**Given information:**
***

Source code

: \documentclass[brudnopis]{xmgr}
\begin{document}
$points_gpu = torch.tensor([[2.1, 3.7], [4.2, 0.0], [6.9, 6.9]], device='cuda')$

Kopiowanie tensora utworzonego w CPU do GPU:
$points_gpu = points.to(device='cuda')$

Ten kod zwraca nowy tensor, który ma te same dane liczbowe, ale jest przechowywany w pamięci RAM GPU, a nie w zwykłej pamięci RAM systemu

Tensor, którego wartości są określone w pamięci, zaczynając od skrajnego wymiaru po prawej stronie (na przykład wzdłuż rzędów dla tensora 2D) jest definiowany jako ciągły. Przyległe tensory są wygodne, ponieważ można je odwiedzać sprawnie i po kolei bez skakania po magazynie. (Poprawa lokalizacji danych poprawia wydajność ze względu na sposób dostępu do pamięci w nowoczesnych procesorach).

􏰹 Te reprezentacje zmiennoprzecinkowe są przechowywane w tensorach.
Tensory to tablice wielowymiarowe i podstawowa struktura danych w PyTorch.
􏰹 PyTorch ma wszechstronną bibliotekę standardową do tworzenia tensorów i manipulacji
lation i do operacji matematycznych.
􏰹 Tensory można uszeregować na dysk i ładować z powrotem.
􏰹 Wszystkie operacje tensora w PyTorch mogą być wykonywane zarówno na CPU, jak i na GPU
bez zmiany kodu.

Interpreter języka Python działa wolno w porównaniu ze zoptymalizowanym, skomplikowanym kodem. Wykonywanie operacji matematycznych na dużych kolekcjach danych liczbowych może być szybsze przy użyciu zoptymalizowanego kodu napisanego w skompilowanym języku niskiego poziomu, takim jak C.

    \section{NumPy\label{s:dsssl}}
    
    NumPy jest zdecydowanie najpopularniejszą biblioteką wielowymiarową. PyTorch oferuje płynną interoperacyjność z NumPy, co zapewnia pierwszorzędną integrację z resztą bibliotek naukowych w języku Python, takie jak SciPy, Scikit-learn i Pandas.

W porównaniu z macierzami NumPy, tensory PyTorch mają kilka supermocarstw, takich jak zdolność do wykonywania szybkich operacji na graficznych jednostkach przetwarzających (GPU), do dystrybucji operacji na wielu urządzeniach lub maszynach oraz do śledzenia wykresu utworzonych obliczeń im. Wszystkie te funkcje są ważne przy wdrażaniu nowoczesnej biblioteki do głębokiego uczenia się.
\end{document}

***

Please state how many lines in the listing contain the string "można", and give nothing besides that number.

2